Citing the constitutional right to a clean environment, the Supreme Court decision dealt a decisive blow to Bayer and other multinational seed companies. Bayer reportedly said that the decision to reject its import was “unscientific”, noting that the company holds itself to “unprecedented” safety testing and standards.
But the import of corn for livestock (for feed) and for industrial purposes (such as making high-fructose corn syrup) remains a sticking point.
“We have been able to prevent the commercialization of transgenic corn produced in Mexico. However, we receive GM corn in imports from the United States, and that’s an aspect of the battle that seems lost because GM corn imported from the United States is distributed throughout the food chain”, said Veronica Villa, a programme manager with the ETC Group, which monitors the impact of emerging technologies on agriculture and is against GM corn.
Villa also noted that the legal position of any GM bans remains precarious. “The judges ruled cautionary measures to protect native maize varieties, but have not decided whether having GM corn in Mexico is good or bad,” she said.
Agricultural researcher Timothy A Wise said the Mexican movement to ban GM corn for human consumption has had remarkable success, particularly in getting the current government on its side whereas previously “the government used to be literally in the courts with its lawyers on the side of the seed companies”.
Author of the book Eating Tomorrow: Agribusiness, Family Farmers, and the Battle for the Future of Food, Wise told Al Jazeera that there are many options for both the US and Mexico if the import of all GM corn into Mexico is prohibited. “The US could still sell corn for feed to Mexico,” he said. “It would just need to be non-GM corn. And US farmers are perfectly ready and willing to grow non-GM corn for a market as big as Mexico’s.”

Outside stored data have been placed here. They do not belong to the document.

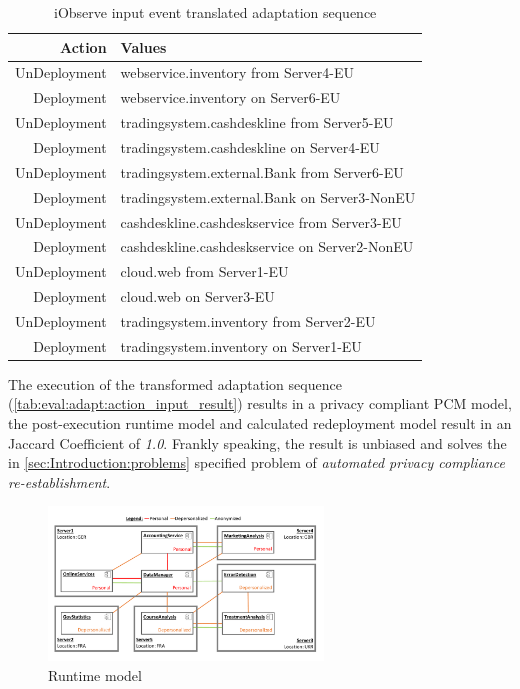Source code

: \begin{table}[h]
	\centering
	\begin{tabular}{r | l}
		\hline
		\textbf{Action} & \textbf{Values}\\
		\hline
		UnDeployment & webservice.inventory from Server4-EU\\
		Deployment & webservice.inventory on Server6-EU\\
		
		UnDeployment & tradingsystem.cashdeskline from Server5-EU\\
		Deployment & tradingsystem.cashdeskline on Server4-EU\\
		
		UnDeployment & tradingsystem.external.Bank from Server6-EU\\
		Deployment & tradingsystem.external.Bank on Server3-NonEU\\
		
		UnDeployment & cashdeskline.cashdeskservice from Server3-EU\\
		Deployment & cashdeskline.cashdeskservice on Server2-NonEU\\
		
		UnDeployment & cloud.web from Server1-EU\\
		Deployment & cloud.web on Server3-EU\\
		
		UnDeployment & tradingsystem.inventory from Server2-EU\\
		Deployment & tradingsystem.inventory on Server1-EU\\
		\hline
	\end{tabular}
	\caption{iObserve input event translated adaptation sequence}
	\label{tab:eval:adapt:action_input_result}
\end{table}


The execution of the transformed adaptation sequence (\autoref{tab:eval:adapt:action_input_result}) results in a privacy compliant PCM model, the post-execution runtime model and calculated redeployment model result in an Jaccard Coefficient of \textit{1.0}. Frankly speaking, the result is unbiased and solves the in \autoref{sec:Introduction:problems} specified problem of \textit{automated privacy compliance re-establishment}.

\begin{figure}[h]
	\centering
	\includegraphics[trim = 5mm 10mm 10mm 10mm, clip, width=0.65\textwidth]{graphs/medSystem_adap_calc_all_runtime}
	\caption{Runtime model}
	\label{fig:eval:adapt:4:run}
\end{figure}


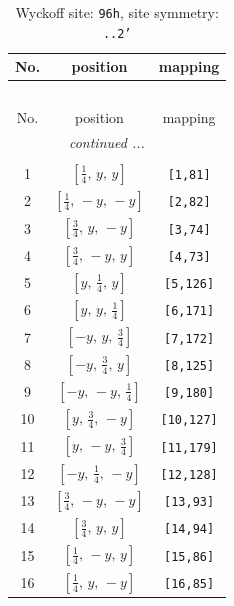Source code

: \documentclass[fleqn,8pt]{jsarticle}
\begin{document}
\begin{longtable}{ccc}
\caption{Wyckoff site: {\tt 96h}, site symmetry: {\tt ..2'}}
 \\
 \hline \hline
No. & position & mapping \\ \hline \endfirsthead

\multicolumn{2}{l}{\tablename\ \thetable{}} \\
 \hline \hline
No. & position & mapping \\ \hline \endhead

 \hline \hline
\multicolumn{2}{r}{\footnotesize\it continued ...} \\ \endfoot

 \hline \hline
\multicolumn{2}{r}{} \\ \endlastfoot

1 & $\left[ \frac{1}{4},\, y,\, y \right]$ & {\tt [1,81]} \\ \hline
2 & $\left[ \frac{1}{4},\, - y,\, - y \right]$ & {\tt [2,82]} \\ \hline
3 & $\left[ \frac{3}{4},\, y,\, - y \right]$ & {\tt [3,74]} \\ \hline
4 & $\left[ \frac{3}{4},\, - y,\, y \right]$ & {\tt [4,73]} \\ \hline
5 & $\left[ y,\, \frac{1}{4},\, y \right]$ & {\tt [5,126]} \\ \hline
6 & $\left[ y,\, y,\, \frac{1}{4} \right]$ & {\tt [6,171]} \\ \hline
7 & $\left[ - y,\, y,\, \frac{3}{4} \right]$ & {\tt [7,172]} \\ \hline
8 & $\left[ - y,\, \frac{3}{4},\, y \right]$ & {\tt [8,125]} \\ \hline
9 & $\left[ - y,\, - y,\, \frac{1}{4} \right]$ & {\tt [9,180]} \\ \hline
10 & $\left[ y,\, \frac{3}{4},\, - y \right]$ & {\tt [10,127]} \\ \hline
11 & $\left[ y,\, - y,\, \frac{3}{4} \right]$ & {\tt [11,179]} \\ \hline
12 & $\left[ - y,\, \frac{1}{4},\, - y \right]$ & {\tt [12,128]} \\ \hline
13 & $\left[ \frac{3}{4},\, - y,\, - y \right]$ & {\tt [13,93]} \\ \hline
14 & $\left[ \frac{3}{4},\, y,\, y \right]$ & {\tt [14,94]} \\ \hline
15 & $\left[ \frac{1}{4},\, - y,\, y \right]$ & {\tt [15,86]} \\ \hline
16 & $\left[ \frac{1}{4},\, y,\, - y \right]$ & {\tt [16,85]} \\ \hline

\end{longtable}
\end{document}
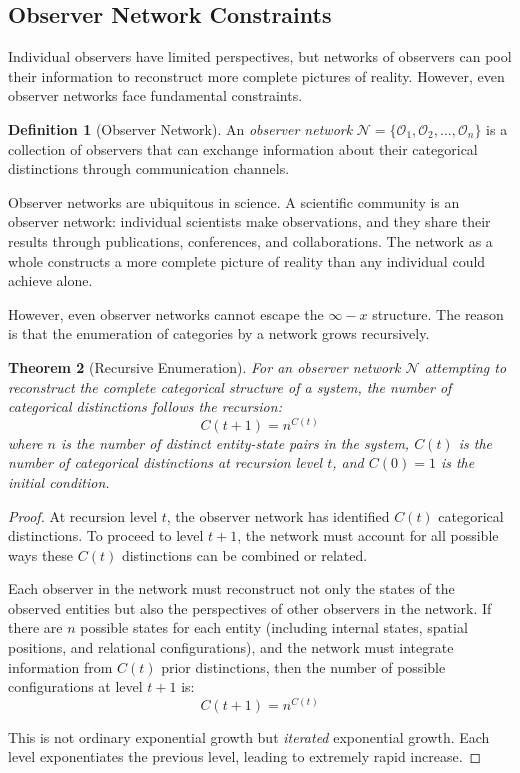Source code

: \documentclass[12pt,a4paper]{article}
\newtheorem{theorem}{Theorem}[section]
\theoremstyle{definition}
\newtheorem{definition}[theorem]{Definition}
\theoremstyle{remark}
\begin{document}
\subsection{Observer Network Constraints}

Individual observers have limited perspectives, but networks of observers can pool their information to reconstruct more complete pictures of reality. However, even observer networks face fundamental constraints.

\begin{definition}[Observer Network]
\label{def:observer_network}
An \emph{observer network} $\mathcal{N} = \{\mathcal{O}_1, \mathcal{O}_2, \ldots, \mathcal{O}_n\}$ is a collection of observers that can exchange information about their categorical distinctions through communication channels.
\end{definition}

Observer networks are ubiquitous in science. A scientific community is an observer network: individual scientists make observations, and they share their results through publications, conferences, and collaborations. The network as a whole constructs a more complete picture of reality than any individual could achieve alone.

However, even observer networks cannot escape the $\infty - x$ structure. The reason is that the enumeration of categories by a network grows recursively.

\begin{theorem}[Recursive Enumeration]
\label{thm:recursive_enumeration}
For an observer network $\mathcal{N}$ attempting to reconstruct the complete categorical structure of a system, the number of categorical distinctions follows the recursion:
\begin{equation}
C(t+1) = n^{C(t)}
\end{equation}
where $n$ is the number of distinct entity-state pairs in the system, $C(t)$ is the number of categorical distinctions at recursion level $t$, and $C(0) = 1$ is the initial condition.
\end{theorem}

\begin{proof}
At recursion level $t$, the observer network has identified $C(t)$ categorical distinctions. To proceed to level $t+1$, the network must account for all possible ways these $C(t)$ distinctions can be combined or related.

Each observer in the network must reconstruct not only the states of the observed entities but also the perspectives of other observers in the network. If there are $n$ possible states for each entity (including internal states, spatial positions, and relational configurations), and the network must integrate information from $C(t)$ prior distinctions, then the number of possible configurations at level $t+1$ is:
\begin{equation}
C(t+1) = n^{C(t)}
\end{equation}

This is not ordinary exponential growth but \emph{iterated} exponential growth. Each level exponentiates the previous level, leading to extremely rapid increase.
\end{proof}
\end{document}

In the meantime, said Villa, the movement against GM corn has won “an important cultural victory in public opinion” – one she believes will continue to influence government policy and consumer choices.
“There has been a big boom in native corn sales as the public avoids industrial corn. This is not just about common native corn being seen as a great national good; it has crossed over into people’s health concerns about what goes into their bodies,” she said.
Meanwhile, advocates like Nancy Rojas and Red Tsiri are still working to rid Mexico of all GM corn.
“The ban on the planting of transgenic corn in Mexico has been good news for farmers and groups that defend and care for native seeds,” Rojas said. “But we know that it is necessary to continue fighting for this ban to expand.”